>>>
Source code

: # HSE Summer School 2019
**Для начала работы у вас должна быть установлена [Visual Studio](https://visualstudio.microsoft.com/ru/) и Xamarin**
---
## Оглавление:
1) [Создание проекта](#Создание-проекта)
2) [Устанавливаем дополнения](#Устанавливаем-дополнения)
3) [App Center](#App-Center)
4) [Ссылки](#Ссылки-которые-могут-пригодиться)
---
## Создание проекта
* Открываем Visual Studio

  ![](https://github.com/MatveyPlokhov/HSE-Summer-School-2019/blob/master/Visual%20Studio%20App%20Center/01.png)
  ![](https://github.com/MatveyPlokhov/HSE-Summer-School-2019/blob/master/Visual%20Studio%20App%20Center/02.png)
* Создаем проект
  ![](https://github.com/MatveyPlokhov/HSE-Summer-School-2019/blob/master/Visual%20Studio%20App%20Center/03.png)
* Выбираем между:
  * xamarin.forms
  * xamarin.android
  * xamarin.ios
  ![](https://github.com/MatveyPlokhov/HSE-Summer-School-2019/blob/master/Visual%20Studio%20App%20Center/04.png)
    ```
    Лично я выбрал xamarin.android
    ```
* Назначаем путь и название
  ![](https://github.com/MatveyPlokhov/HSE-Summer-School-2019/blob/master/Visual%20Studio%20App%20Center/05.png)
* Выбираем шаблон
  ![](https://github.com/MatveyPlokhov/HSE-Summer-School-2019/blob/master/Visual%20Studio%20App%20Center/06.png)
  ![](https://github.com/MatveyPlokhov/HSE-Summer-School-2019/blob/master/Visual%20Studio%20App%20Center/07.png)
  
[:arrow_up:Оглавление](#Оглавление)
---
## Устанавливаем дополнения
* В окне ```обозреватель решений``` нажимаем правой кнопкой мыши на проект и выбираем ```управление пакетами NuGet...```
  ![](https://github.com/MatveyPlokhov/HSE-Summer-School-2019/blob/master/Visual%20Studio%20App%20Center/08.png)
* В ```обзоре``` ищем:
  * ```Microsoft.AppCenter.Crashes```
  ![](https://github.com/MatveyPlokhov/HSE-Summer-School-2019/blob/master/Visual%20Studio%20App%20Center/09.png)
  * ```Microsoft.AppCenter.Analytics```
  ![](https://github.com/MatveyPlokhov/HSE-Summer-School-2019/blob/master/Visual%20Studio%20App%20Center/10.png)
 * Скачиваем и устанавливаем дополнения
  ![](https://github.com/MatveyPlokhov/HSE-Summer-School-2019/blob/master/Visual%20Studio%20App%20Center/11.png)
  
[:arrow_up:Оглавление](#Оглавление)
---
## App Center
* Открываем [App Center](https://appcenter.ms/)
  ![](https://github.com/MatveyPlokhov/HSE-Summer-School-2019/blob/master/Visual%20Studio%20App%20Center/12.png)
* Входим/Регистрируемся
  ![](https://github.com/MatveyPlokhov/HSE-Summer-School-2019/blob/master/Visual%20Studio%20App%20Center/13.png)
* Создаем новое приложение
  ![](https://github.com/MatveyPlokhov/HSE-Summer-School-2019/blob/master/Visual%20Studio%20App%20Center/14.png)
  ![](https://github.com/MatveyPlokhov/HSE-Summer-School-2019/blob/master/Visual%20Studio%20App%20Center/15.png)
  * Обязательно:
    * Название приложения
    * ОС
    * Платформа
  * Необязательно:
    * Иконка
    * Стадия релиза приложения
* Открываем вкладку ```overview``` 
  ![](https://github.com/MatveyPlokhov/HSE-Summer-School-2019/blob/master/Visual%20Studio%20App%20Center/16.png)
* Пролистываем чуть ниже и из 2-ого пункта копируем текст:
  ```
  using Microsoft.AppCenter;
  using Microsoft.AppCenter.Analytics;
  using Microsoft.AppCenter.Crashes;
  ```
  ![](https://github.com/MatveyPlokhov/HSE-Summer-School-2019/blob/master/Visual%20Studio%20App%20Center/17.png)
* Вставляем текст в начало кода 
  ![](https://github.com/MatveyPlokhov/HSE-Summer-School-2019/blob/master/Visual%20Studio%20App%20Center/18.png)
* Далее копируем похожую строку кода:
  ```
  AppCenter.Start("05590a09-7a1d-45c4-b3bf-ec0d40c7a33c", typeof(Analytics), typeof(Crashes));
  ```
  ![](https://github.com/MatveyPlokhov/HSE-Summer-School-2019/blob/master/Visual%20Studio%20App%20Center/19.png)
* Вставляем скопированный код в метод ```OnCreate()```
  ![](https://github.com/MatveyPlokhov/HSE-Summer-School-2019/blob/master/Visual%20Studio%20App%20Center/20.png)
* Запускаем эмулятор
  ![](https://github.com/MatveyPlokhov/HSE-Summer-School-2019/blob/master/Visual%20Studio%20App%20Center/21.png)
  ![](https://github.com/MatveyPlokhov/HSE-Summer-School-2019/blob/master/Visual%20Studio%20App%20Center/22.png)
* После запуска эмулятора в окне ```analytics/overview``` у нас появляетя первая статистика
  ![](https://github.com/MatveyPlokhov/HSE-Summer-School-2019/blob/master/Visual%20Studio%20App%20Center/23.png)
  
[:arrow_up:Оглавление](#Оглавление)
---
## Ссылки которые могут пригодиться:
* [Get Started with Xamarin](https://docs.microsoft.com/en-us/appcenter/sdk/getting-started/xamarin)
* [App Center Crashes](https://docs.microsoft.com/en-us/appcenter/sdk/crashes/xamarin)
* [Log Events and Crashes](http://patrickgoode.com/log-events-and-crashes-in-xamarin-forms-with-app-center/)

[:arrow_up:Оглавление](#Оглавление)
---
<<<
● **Task goal**
Could you write out all the entries word for word?

● **Task response**
Source code

: # HSE Summer School 2019
**Для начала работы у вас должна быть установлена [Visual Studio](https://visualstudio.microsoft.com/ru/) и Xamarin**
---
## Оглавление:
1) [Создание проекта](#Создание-проекта)
2) [Устанавливаем дополнения](#Устанавливаем-дополнения)
3) [App Center](#App-Center)
4) [Ссылки](#Ссылки-которые-могут-пригодиться)
---
## Создание проекта
* Открываем Visual Studio

  ![](https://github.com/MatveyPlokhov/HSE-Summer-School-2019/blob/master/Visual%20Studio%20App%20Center/01.png)
  ![](https://github.com/MatveyPlokhov/HSE-Summer-School-2019/blob/master/Visual%20Studio%20App%20Center/02.png)
* Создаем проект
  ![](https://github.com/MatveyPlokhov/HSE-Summer-School-2019/blob/master/Visual%20Studio%20App%20Center/03.png)
* Выбираем между:
  * xamarin.forms
  * xamarin.android
  * xamarin.ios
  ![](https://github.com/MatveyPlokhov/HSE-Summer-School-2019/blob/master/Visual%20Studio%20App%20Center/04.png)
    ```
    Лично я выбрал xamarin.android
    ```
* Назначаем путь и название
  ![](https://github.com/MatveyPlokhov/HSE-Summer-School-2019/blob/master/Visual%20Studio%20App%20Center/05.png)
* Выбираем шаблон
  ![](https://github.com/MatveyPlokhov/HSE-Summer-School-2019/blob/master/Visual%20Studio%20App%20Center/06.png)
  ![](https://github.com/MatveyPlokhov/HSE-Summer-School-2019/blob/master/Visual%20Studio%20App%20Center/07.png)
  
[:arrow_up:Оглавление](#Оглавление)
---
## Устанавливаем дополнения
* В окне ```обозреватель решений``` нажимаем правой кнопкой мыши на проект и выбираем ```управление пакетами NuGet...```
  ![](https://github.com/MatveyPlokhov/HSE-Summer-School-2019/blob/master/Visual%20Studio%20App%20Center/08.png)
* В ```обзоре``` ищем:
  * ```Microsoft.AppCenter.Crashes```
  ![](https://github.com/MatveyPlokhov/HSE-Summer-School-2019/blob/master/Visual%20Studio%20App%20Center/09.png)
  * ```Microsoft.AppCenter.Analytics```
  ![](https://github.com/MatveyPlokhov/HSE-Summer-School-2019/blob/master/Visual%20Studio%20App%20Center/10.png)
 * Скачиваем и устанавливаем дополнения
  ![](https://github.com/MatveyPlokhov/HSE-Summer-School-2019/blob/master/Visual%20Studio%20App%20Center/11.png)
  
[:arrow_up:Оглавление](#Оглавление)
---
## App Center
* Открываем [App Center](https://appcenter.ms/)
  ![](https://github.com/MatveyPlokhov/HSE-Summer-School-2019/blob/master/Visual%20Studio%20App%20Center/12.png)
* Входим/Регистрируемся
  ![](https://github.com/MatveyPlokhov/HSE-Summer-School-2019/blob/master/Visual%20Studio%20App%20Center/13.png)
* Создаем новое приложение
  ![](https://github.com/MatveyPlokhov/HSE-Summer-School-2019/blob/master/Visual%20Studio%20App%20Center/14.png)
  ![](https://github.com/MatveyPlokhov/HSE-Summer-School-2019/blob/master/Visual%20Studio%20App%20Center/15.png)
  * Обязательно:
    * Название приложения
    * ОС
    * Платформа
  * Необязательно:
    * Иконка
    * Стадия релиза приложения
* Открываем вкладку ```overview``` 
  ![](https://github.com/MatveyPlokhov/HSE-Summer-School-2019/blob/master/Visual%20Studio%20App%20Center/16.png)
* Пролистываем чуть ниже и из 2-ого пункта копируем текст:
  ```
  using Microsoft.AppCenter;
  using Microsoft.AppCenter.Analytics;
  using Microsoft.AppCenter.Crashes;
  ```
  ![](https://github.com/MatveyPlokhov/HSE-Summer-School-2019/blob/master/Visual%20Studio%20App%20Center/17.png)
* Вставляем текст в начало кода 
  ![](https://github.com/MatveyPlokhov/HSE-Summer-School-2019/blob/master/Visual%20Studio%20App%20Center/18.png)
* Далее копируем похожую строку кода:
  ```
  AppCenter.Start("05590a09-7a1d-45c4-b3bf-ec0d40c7a33c", typeof(Analytics), typeof(Crashes));
  ```
  ![](https://github.com/MatveyPlokhov/HSE-Summer-School-2019/blob/master/Visual%20Studio%20App%20Center/19.png)
* Вставляем скопированный код в метод ```OnCreate()```
  ![](https://github.com/MatveyPlokhov/HSE-Summer-School-2019/blob/master/Visual%20Studio%20App%20Center/20.png)
* Запускаем эмулятор
  ![](https://github.com/MatveyPlokhov/HSE-Summer-School-2019/blob/master/Visual%20Studio%20App%20Center/21.png)
  ![](https://github.com/MatveyPlokhov/HSE-Summer-School-2019/blob/master/Visual%20Studio%20App%20Center/22.png)
* После запуска эмулятора в окне ```analytics/overview``` у нас появляетя первая статистика
  ![](https://github.com/MatveyPlokhov/HSE-Summer-School-2019/blob/master/Visual%20Studio%20App%20Center/23.png)
  
[:arrow_up:Оглавление](#Оглавление)
---
## Ссылки которые могут пригодиться:
* [Get Started with Xamarin](https://docs.microsoft.com/en-us/appcenter/sdk/getting-started/xamarin)
* [App Center Crashes](https://docs.microsoft.com/en-us/appcenter/sdk/crashes/xamarin)
* [Log Events and Crashes](http://patrickgoode.com/log-events-and-crashes-in-xamarin-forms-with-app-center/)

[:arrow_up:Оглавление](#Оглавление)
---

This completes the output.